Bundesbildungsministerin Annette Schavan (CDU) ist seit dieser Woche nicht mehr Bundesbildungsministerin Prof. Dr. Annette Schavan (CDU), weil ihr die Heinrich-Heine-Universität zu Düsseldorf den Doktorgrad entzogen hat.* In der Dissertation von Frau Schavan seien “in bedeutendem Umfang nicht gekennzeichnete wörtliche Übernahmen fremder Texte zu finden”, begründete die Universität ihre Entscheidung.
Für Tilman Krause, Leitender Literaturredakteur bei der “Welt”, ist der Fall Schavan kein Einzelfall, sondern Symptom einer gesellschaftlichen Fehlentwicklung.
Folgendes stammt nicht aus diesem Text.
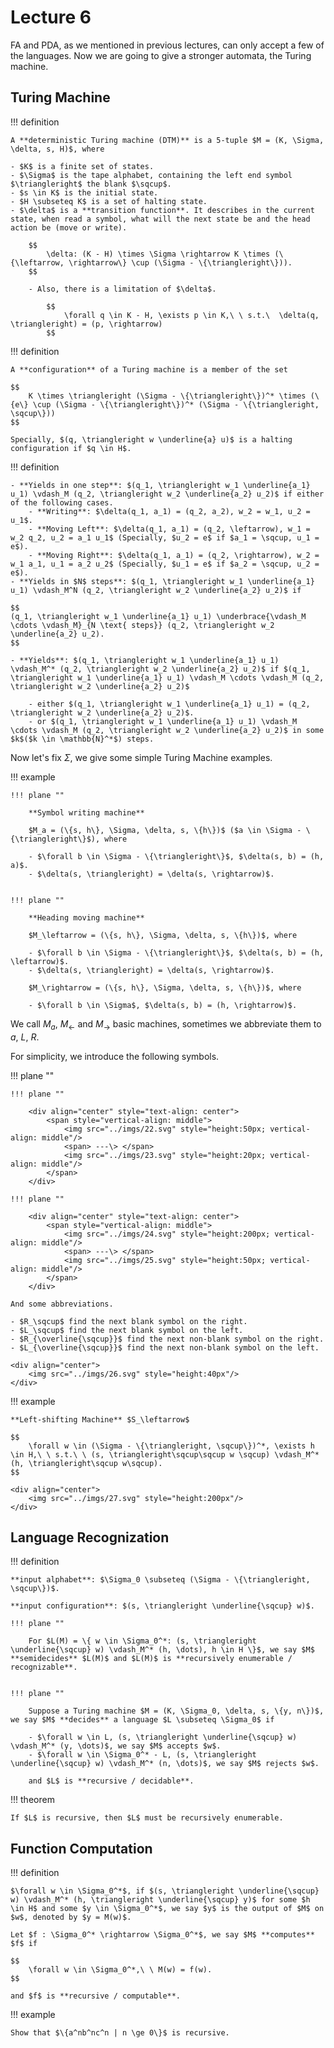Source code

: # Lecture 6

FA and PDA, as we mentioned in previous lectures, can only accept a few of the languages. Now we are going to give a stronger automata, the Turing machine.

## Turing Machine

!!! definition

    A **deterministic Turing machine (DTM)** is a 5-tuple $M = (K, \Sigma, \delta, s, H)$, where

    - $K$ is a finite set of states.
    - $\Sigma$ is the tape alphabet, containing the left end symbol $\triangleright$ the blank $\sqcup$.
    - $s \in K$ is the initial state.
    - $H \subseteq K$ is a set of halting state.
    - $\delta$ is a **transition function**. It describes in the current state, when read a symbol, what will the next state be and the head action be (move or write).

        $$
            \delta: (K - H) \times \Sigma \rightarrow K \times (\{\leftarrow, \rightarrow\} \cup (\Sigma - \{\triangleright\})).
        $$

        - Also, there is a limitation of $\delta$.

            $$
                \forall q \in K - H, \exists p \in K,\ \ s.t.\  \delta(q, \triangleright) = (p, \rightarrow)
            $$

!!! definition

    A **configuration** of a Turing machine is a member of the set

    $$
        K \times \triangleright (\Sigma - \{\triangleright\})^* \times (\{e\} \cup (\Sigma - \{\triangleright\})^* (\Sigma - \{\triangleright, \sqcup\}))
    $$

    Specially, $(q, \triangleright w \underline{a} u)$ is a halting configuration if $q \in H$.

!!! definition

    - **Yields in one step**: $(q_1, \triangleright w_1 \underline{a_1} u_1) \vdash_M (q_2, \triangleright w_2 \underline{a_2} u_2)$ if either of the following cases.
        - **Writing**: $\delta(q_1, a_1) = (q_2, a_2), w_2 = w_1, u_2 = u_1$.
        - **Moving Left**: $\delta(q_1, a_1) = (q_2, \leftarrow), w_1 = w_2 q_2, u_2 = a_1 u_1$ (Specially, $u_2 = e$ if $a_1 = \sqcup, u_1 = e$).
        - **Moving Right**: $\delta(q_1, a_1) = (q_2, \rightarrow), w_2 = w_1 a_1, u_1 = a_2 u_2$ (Specially, $u_1 = e$ if $a_2 = \sqcup, u_2 = e$).
    - **Yields in $N$ steps**: $(q_1, \triangleright w_1 \underline{a_1} u_1) \vdash_M^N (q_2, \triangleright w_2 \underline{a_2} u_2)$ if
    
    $$
    (q_1, \triangleright w_1 \underline{a_1} u_1) \underbrace{\vdash_M \cdots \vdash_M}_{N \text{ steps}} (q_2, \triangleright w_2 \underline{a_2} u_2).
    $$
    
    - **Yields**: $(q_1, \triangleright w_1 \underline{a_1} u_1) \vdash_M^* (q_2, \triangleright w_2 \underline{a_2} u_2)$ if $(q_1, \triangleright w_1 \underline{a_1} u_1) \vdash_M \cdots \vdash_M (q_2, \triangleright w_2 \underline{a_2} u_2)$

        - either $(q_1, \triangleright w_1 \underline{a_1} u_1) = (q_2, \triangleright w_2 \underline{a_2} u_2)$.
        - or $(q_1, \triangleright w_1 \underline{a_1} u_1) \vdash_M \cdots \vdash_M (q_2, \triangleright w_2 \underline{a_2} u_2)$ in some $k$($k \in \mathbb{N}^*$) steps.

Now let's fix $\Sigma$, we give some simple Turing Machine examples.

!!! example

    !!! plane ""

        **Symbol writing machine**
        
        $M_a = (\{s, h\}, \Sigma, \delta, s, \{h\})$ ($a \in \Sigma - \{\triangleright\}$), where

        - $\forall b \in \Sigma - \{\triangleright\}$, $\delta(s, b) = (h, a)$.
        - $\delta(s, \triangleright) = \delta(s, \rightarrow)$.
        

    !!! plane ""

        **Heading moving machine**

        $M_\leftarrow = (\{s, h\}, \Sigma, \delta, s, \{h\})$, where

        - $\forall b \in \Sigma - \{\triangleright\}$, $\delta(s, b) = (h, \leftarrow)$.
        - $\delta(s, \triangleright) = \delta(s, \rightarrow)$.

        $M_\rightarrow = (\{s, h\}, \Sigma, \delta, s, \{h\})$, where

        - $\forall b \in \Sigma$, $\delta(s, b) = (h, \rightarrow)$.

We call $M_a$, $M_\leftarrow$ and $M_\rightarrow$ basic machines, sometimes we abbreviate them to $a$, $L$, $R$.

For simplicity, we introduce the following symbols.

!!! plane ""

    !!! plane ""

        <div align="center" style="text-align: center">
            <span style="vertical-align: middle">
                <img src="../imgs/22.svg" style="height:50px; vertical-align: middle"/>
                <span> ---\> </span>
                <img src="../imgs/23.svg" style="height:20px; vertical-align: middle"/>
            </span>
        </div>
        
    !!! plane ""

        <div align="center" style="text-align: center">
            <span style="vertical-align: middle">
                <img src="../imgs/24.svg" style="height:200px; vertical-align: middle"/>
                <span> ---\> </span>
                <img src="../imgs/25.svg" style="height:50px; vertical-align: middle"/>
            </span>
        </div>

    And some abbreviations.

    - $R_\sqcup$ find the next blank symbol on the right. 
    - $L_\sqcup$ find the next blank symbol on the left.
    - $R_{\overline{\sqcup}}$ find the next non-blank symbol on the right.
    - $L_{\overline{\sqcup}}$ find the next non-blank symbol on the left.

    <div align="center">
        <img src="../imgs/26.svg" style="height:40px"/>
    </div>

!!! example

    **Left-shifting Machine** $S_\leftarrow$

    $$
        \forall w \in (\Sigma - \{\triangleright, \sqcup\})^*, \exists h \in H,\ \ s.t.\ \ (s, \triangleright\sqcup\sqcup w \sqcup) \vdash_M^*(h, \triangleright\sqcup w\sqcup).
    $$

    <div align="center">
        <img src="../imgs/27.svg" style="height:200px"/>
    </div>

## Language Recognization

!!! definition

    **input alphabet**: $\Sigma_0 \subseteq (\Sigma - \{\triangleright, \sqcup\})$.

    **input configuration**: $(s, \triangleright \underline{\sqcup} w)$.

    !!! plane ""

        For $L(M) = \{ w \in \Sigma_0^*: (s, \triangleright \underline{\sqcup} w) \vdash_M^* (h, \dots), h \in H \}$, we say $M$ **semidecides** $L(M)$ and $L(M)$ is **recursively enumerable / recognizable**.


    !!! plane ""
        
        Suppose a Turing machine $M = (K, \Sigma_0, \delta, s, \{y, n\})$, we say $M$ **decides** a language $L \subseteq \Sigma_0$ if

        - $\forall w \in L, (s, \triangleright \underline{\sqcup} w) \vdash_M^* (y, \dots)$, we say $M$ accepts $w$.
        - $\forall w \in \Sigma_0^* - L, (s, \triangleright \underline{\sqcup} w) \vdash_M^* (n, \dots)$, we say $M$ rejects $w$.

        and $L$ is **recursive / decidable**.

!!! theorem

    If $L$ is recursive, then $L$ must be recursively enumerable.

## Function Computation

!!! definition

    $\forall w \in \Sigma_0^*$, if $(s, \triangleright \underline{\sqcup} w) \vdash_M^* (h, \triangleright \underline{\sqcup} y)$ for some $h \in H$ and some $y \in \Sigma_0^*$, we say $y$ is the output of $M$ on $w$, denoted by $y = M(w)$.

    Let $f : \Sigma_0^* \rightarrow \Sigma_0^*$, we say $M$ **computes** $f$ if

    $$
        \forall w \in \Sigma_0^*,\ \ M(w) = f(w).
    $$

    and $f$ is **recursive / computable**.

!!! example

    Show that $\{a^nb^nc^n | n \ge 0\}$ is recursive.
Er schreibt:
Der Fall Schavan erinnert noch einmal an einen Umstand, der dem Vergessen anheimzufallen droht, aber zum Verständnis unserer Gegenwartsnöte unabdingbar ist: Der Ausverkauf von Bildung, der naive Glaube, jeder könne ein Intellektueller sein und der Aufstieg ins Bildungsbürgertum lasse sich in zwei, drei Jahren bewältigen – all diese törichten Illusionen sind auf sozialdemokratischem Mist gewachsen.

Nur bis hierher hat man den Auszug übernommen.